My dream table would be the electric lift ones with the rotating grooming arm. Since our dogs range from golden retrievers to Akita to Havanese, it seems like an ideal piece of equipment. I haven't convinced my DH to get me one yet, but I'm not giving up either.

I probably need my own grooming shop :thumb:

Wanda


----------



## dboudreau (Jan 12, 2007)

I'm 5' 7" and my grooming table is 33". I find it very comfortable height to groom.


----------



## marjrc (Jan 13, 2007)

I got my table set up this afternoon and it seems like it might work very nicely! I put the dogs up there for a min. just to see and give them a sense of the new table but will comb them on there tomorrow if I have time. It's a heavy table and a great size, with the arm and noose. 

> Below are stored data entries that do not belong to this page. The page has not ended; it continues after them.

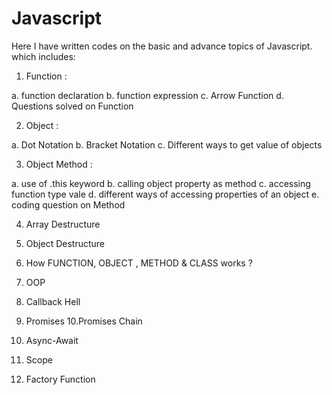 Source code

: # Javascript

Here I have written codes on the basic and advance topics of Javascript. which includes:

1. Function :

a. function declaration
b. function expression
c. Arrow Function
d. Questions solved on Function


2. Object :

a. Dot Notation
b. Bracket Notation
c. Different ways to get value of objects

3. Object Method :

a. use of .this keyword
b. calling object property as method
c. accessing function type vale
d. different ways of accessing properties of an object
e. coding question on Method

4. Array Destructure
5. Object Destructure

6. How FUNCTION, OBJECT , METHOD & CLASS works ?

7. OOP
8. Callback Hell
9. Promises
10.Promises Chain
11. Async-Await
12. Scope
13. Factory Function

Now to find room for it!! lol


----------



## Gracie's Mom (Sep 7, 2007)

I know this has been mentioned on a previous thread. . . I purchased the table top, swivel version (pink from PetEdge for $30) as Amanda recommended, and I love it. (Thanks, Amanda!) Of course, I am still training Gracie to remain still during her mini grooming sessions at 10 weeks. So, it has not been used a ton. It is amazingly high quality for the price. You can place it anywhere you want to help with back pain - now its just finding that right place. I agree standing would be much better. I have had to do much brushing & combing my Yorkie in the past. The table would probably work fine for the average sized Hav.

Karen


----------



## Thumper (Feb 18, 2007)

I just got my Grooming table and blow dryer in today!!!!!!!!! :whoo:

Luckily, my 12 yo son was very interested in it and set it up for me. He thought the air force clip on dryer was the coolest thing in the world (and he is my child that disassembled my hair dryer when he was 3 trying to figure out how it worked and where they 'air came from'! (no, it wasn't plugged in at the time) lol)

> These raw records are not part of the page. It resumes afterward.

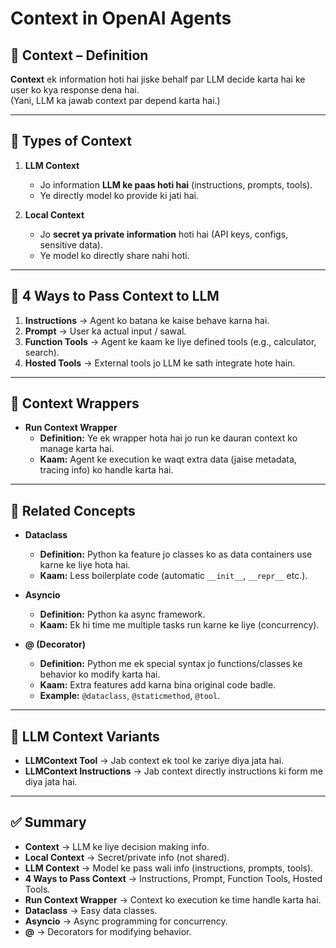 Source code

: # Context in OpenAI Agents

## 🔹 Context – Definition
**Context** ek information hoti hai jiske behalf par LLM decide karta hai ke user ko kya response dena hai.  
(Yani, LLM ka jawab context par depend karta hai.)

---

## 🔹 Types of Context

1. **LLM Context**  
   - Jo information **LLM ke paas hoti hai** (instructions, prompts, tools).  
   - Ye directly model ko provide ki jati hai.  

2. **Local Context**  
   - Jo **secret ya private information** hoti hai (API keys, configs, sensitive data).  
   - Ye model ko directly share nahi hoti.  

---

## 🔹 4 Ways to Pass Context to LLM

1. **Instructions** → Agent ko batana ke kaise behave karna hai.  
2. **Prompt** → User ka actual input / sawal.  
3. **Function Tools** → Agent ke kaam ke liye defined tools (e.g., calculator, search).  
4. **Hosted Tools** → External tools jo LLM ke sath integrate hote hain.  

---

## 🔹 Context Wrappers

- **Run Context Wrapper**  
  - **Definition:** Ye ek wrapper hota hai jo run ke dauran context ko manage karta hai.  
  - **Kaam:** Agent ke execution ke waqt extra data (jaise metadata, tracing info) ko handle karta hai.  

---

## 🔹 Related Concepts

- **Dataclass**  
  - **Definition:** Python ka feature jo classes ko as data containers use karne ke liye hota hai.  
  - **Kaam:** Less boilerplate code (automatic `__init__`, `__repr__` etc.).  

- **Asyncio**  
  - **Definition:** Python ka async framework.  
  - **Kaam:** Ek hi time me multiple tasks run karne ke liye (concurrency).  

- **@ (Decorator)**  
  - **Definition:** Python me ek special syntax jo functions/classes ke behavior ko modify karta hai.  
  - **Kaam:** Extra features add karna bina original code badle.  
  - **Example:** `@dataclass`, `@staticmethod`, `@tool`.  

---

## 🔹 LLM Context Variants

- **LLMContext Tool** → Jab context ek tool ke zariye diya jata hai.  
- **LLMContext Instructions** → Jab context directly instructions ki form me diya jata hai.  

---

## ✅ Summary

- **Context** → LLM ke liye decision making info.  
- **Local Context** → Secret/private info (not shared).  
- **LLM Context** → Model ke pass wali info (instructions, prompts, tools).  
- **4 Ways to Pass Context** → Instructions, Prompt, Function Tools, Hosted Tools.  
- **Run Context Wrapper** → Context ko execution ke time handle karta hai.  
- **Dataclass** → Easy data classes.  
- **Asyncio** → Async programming for concurrency.  
- **@** → Decorators for modifying behavior.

I'm diggin' it! I've postponed her 'bath' a few days waiting for it and I can see it working MUCH better. It has a basket underneath to store stuff, and the dryer is about the same 'force' as the sharper image one I use, but I won't have to hold it anymore...and its a bit 'cooler' than the cool setting on the old one. 

Kara


----------



## Havtahava (Aug 20, 2006)

My main grooming tables (I have 3) are all adjustable in height, so I set the height according to where I want to work. If I am on the sofa, I just lower it, but if I am going to sit elsewhere, I usually put it at the tallest height so I can work on their legs and feet best. 

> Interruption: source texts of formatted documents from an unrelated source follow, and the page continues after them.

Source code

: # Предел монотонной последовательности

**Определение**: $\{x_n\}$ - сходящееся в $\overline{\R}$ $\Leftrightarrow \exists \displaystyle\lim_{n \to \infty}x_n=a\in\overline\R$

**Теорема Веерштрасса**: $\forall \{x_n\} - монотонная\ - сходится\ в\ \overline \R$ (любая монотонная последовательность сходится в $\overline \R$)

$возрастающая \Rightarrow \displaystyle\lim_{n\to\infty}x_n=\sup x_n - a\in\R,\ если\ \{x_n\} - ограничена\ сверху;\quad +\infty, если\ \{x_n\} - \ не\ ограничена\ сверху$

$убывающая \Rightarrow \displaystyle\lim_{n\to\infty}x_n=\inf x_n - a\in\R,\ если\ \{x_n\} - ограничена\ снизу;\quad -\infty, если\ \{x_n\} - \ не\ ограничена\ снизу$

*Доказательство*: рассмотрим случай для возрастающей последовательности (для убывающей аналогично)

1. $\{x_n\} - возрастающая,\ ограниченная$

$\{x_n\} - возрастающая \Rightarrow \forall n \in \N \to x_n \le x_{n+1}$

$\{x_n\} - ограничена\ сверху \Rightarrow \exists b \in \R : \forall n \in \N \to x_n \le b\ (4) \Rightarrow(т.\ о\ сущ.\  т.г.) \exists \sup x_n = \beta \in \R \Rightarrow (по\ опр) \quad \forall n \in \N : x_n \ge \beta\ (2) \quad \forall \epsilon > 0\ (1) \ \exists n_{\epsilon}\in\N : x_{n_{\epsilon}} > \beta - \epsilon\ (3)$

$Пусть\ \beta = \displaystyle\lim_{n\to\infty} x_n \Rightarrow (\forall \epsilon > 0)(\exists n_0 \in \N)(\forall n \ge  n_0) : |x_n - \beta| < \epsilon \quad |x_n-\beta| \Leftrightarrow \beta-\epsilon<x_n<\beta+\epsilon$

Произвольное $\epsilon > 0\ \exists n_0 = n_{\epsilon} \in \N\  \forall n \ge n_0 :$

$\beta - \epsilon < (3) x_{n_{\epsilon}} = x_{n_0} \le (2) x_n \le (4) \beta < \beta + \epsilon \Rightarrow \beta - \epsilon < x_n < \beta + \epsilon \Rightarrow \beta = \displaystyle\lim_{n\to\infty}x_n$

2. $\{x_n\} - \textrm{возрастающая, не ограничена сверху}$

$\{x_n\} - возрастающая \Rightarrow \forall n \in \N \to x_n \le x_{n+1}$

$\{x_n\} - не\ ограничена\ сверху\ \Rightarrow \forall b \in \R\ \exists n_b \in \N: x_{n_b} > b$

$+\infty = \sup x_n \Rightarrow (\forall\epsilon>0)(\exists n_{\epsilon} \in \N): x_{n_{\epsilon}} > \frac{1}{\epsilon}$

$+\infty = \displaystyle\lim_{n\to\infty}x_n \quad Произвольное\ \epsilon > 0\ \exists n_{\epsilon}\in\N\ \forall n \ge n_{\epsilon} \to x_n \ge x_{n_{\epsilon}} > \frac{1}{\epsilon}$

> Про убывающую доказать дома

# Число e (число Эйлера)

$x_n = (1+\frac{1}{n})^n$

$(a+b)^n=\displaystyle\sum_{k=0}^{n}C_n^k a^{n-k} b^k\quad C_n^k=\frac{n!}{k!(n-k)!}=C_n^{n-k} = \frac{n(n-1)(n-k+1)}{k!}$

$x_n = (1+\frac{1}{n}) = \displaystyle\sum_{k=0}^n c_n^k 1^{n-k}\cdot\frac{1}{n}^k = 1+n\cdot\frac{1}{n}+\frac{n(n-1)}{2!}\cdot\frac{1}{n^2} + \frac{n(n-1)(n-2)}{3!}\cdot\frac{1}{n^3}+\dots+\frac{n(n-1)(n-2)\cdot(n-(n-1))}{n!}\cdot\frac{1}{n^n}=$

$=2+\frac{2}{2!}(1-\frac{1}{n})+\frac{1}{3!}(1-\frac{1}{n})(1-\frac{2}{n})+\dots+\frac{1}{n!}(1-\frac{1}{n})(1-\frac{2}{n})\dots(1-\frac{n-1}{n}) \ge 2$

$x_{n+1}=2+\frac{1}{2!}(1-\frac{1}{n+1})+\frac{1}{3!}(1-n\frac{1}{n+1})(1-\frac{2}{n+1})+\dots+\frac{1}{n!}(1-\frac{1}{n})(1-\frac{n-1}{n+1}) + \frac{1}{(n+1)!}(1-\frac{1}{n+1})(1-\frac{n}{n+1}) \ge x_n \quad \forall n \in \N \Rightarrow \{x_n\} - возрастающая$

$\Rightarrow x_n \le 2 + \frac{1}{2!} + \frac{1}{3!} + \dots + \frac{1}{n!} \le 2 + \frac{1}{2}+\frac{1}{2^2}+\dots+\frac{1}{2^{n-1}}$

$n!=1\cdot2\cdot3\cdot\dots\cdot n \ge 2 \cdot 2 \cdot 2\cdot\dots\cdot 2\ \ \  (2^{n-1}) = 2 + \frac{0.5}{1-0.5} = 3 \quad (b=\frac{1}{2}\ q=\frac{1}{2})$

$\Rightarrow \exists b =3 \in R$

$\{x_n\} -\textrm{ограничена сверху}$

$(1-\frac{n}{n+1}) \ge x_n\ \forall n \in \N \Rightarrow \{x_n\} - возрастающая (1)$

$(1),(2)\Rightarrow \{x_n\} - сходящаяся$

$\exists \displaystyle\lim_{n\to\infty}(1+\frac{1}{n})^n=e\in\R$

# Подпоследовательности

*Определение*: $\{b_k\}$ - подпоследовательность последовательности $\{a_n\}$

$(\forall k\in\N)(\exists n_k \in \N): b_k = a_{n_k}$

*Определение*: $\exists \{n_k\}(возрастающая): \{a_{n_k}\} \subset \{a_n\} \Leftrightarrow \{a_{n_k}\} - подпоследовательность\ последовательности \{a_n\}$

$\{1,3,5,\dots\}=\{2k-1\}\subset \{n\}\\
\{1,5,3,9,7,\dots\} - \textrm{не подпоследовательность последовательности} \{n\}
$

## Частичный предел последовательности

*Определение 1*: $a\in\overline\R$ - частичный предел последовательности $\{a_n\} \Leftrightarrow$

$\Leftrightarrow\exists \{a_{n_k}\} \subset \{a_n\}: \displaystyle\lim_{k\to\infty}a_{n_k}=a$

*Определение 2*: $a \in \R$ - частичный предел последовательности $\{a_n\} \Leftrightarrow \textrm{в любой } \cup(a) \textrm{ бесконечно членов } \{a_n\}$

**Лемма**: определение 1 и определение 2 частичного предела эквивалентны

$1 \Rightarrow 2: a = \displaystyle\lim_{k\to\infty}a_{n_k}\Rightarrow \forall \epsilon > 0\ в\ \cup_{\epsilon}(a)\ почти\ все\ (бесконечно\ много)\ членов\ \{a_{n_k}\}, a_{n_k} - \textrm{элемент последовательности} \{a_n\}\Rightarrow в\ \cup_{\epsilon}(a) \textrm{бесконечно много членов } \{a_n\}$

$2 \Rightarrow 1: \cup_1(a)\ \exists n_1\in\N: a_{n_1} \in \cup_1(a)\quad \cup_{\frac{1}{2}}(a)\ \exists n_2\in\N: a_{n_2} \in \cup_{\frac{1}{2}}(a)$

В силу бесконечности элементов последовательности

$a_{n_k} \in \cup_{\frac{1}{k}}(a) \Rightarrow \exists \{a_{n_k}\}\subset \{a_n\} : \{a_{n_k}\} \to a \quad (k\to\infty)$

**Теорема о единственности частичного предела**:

I sit while grooming because each dog is more than an hour from blow dry to finish. As I am doing the finishing touches, I tend to get up and walk around the table instead of moving the dog around.


----------



## LuvMyHavanese (Apr 13, 2007)

What table(s) do you have Kara & Kimberly?


----------



## Thumper (Feb 18, 2007)

I bought this one:

https://www.petedge.com/catalog/pro...=0&parentCategoryId=0&productVariantId=128822

Except it came with a basket 'shelf' underneath it. The height is nice for me, I can stand up or sit on a stool. I'm 5'8.

Kara


----------



## LuvMyHavanese (Apr 13, 2007)

Kara,I know you just got it but what do you think of the quality? I was looking at that brand but didnt know anyone who had it.


----------



## Thumper (Feb 18, 2007)

Well, as far as putting it together, I'm very pleased. It has a secure grasp on the legs to keep them from moving.

I'll be grooming Gucci in the morning, so I'll let you know if I have any problems with it. I'm pretty positive I'll like it! It was in the price range I was comfortable with (I'm not a professional, so I don't need a several hundred dollar table! lol)

And the air force dryer clipped on the other side nicely and secure.

The top is non-slip, which I like..I'll give that a go and see if I need different mat.

Here's the dryer I got:

https://www.petedge.com/Metro-Air-Force-FlexDRI-Dryer-AF41679.pro

The air flow isn't as strong as I"d thought it would be (reading other people's comments on air force dryers) But its a cheaper model. I guess I'm okay with that, because I like to dry Gucci's hair straight and would rather dry her one place at a time.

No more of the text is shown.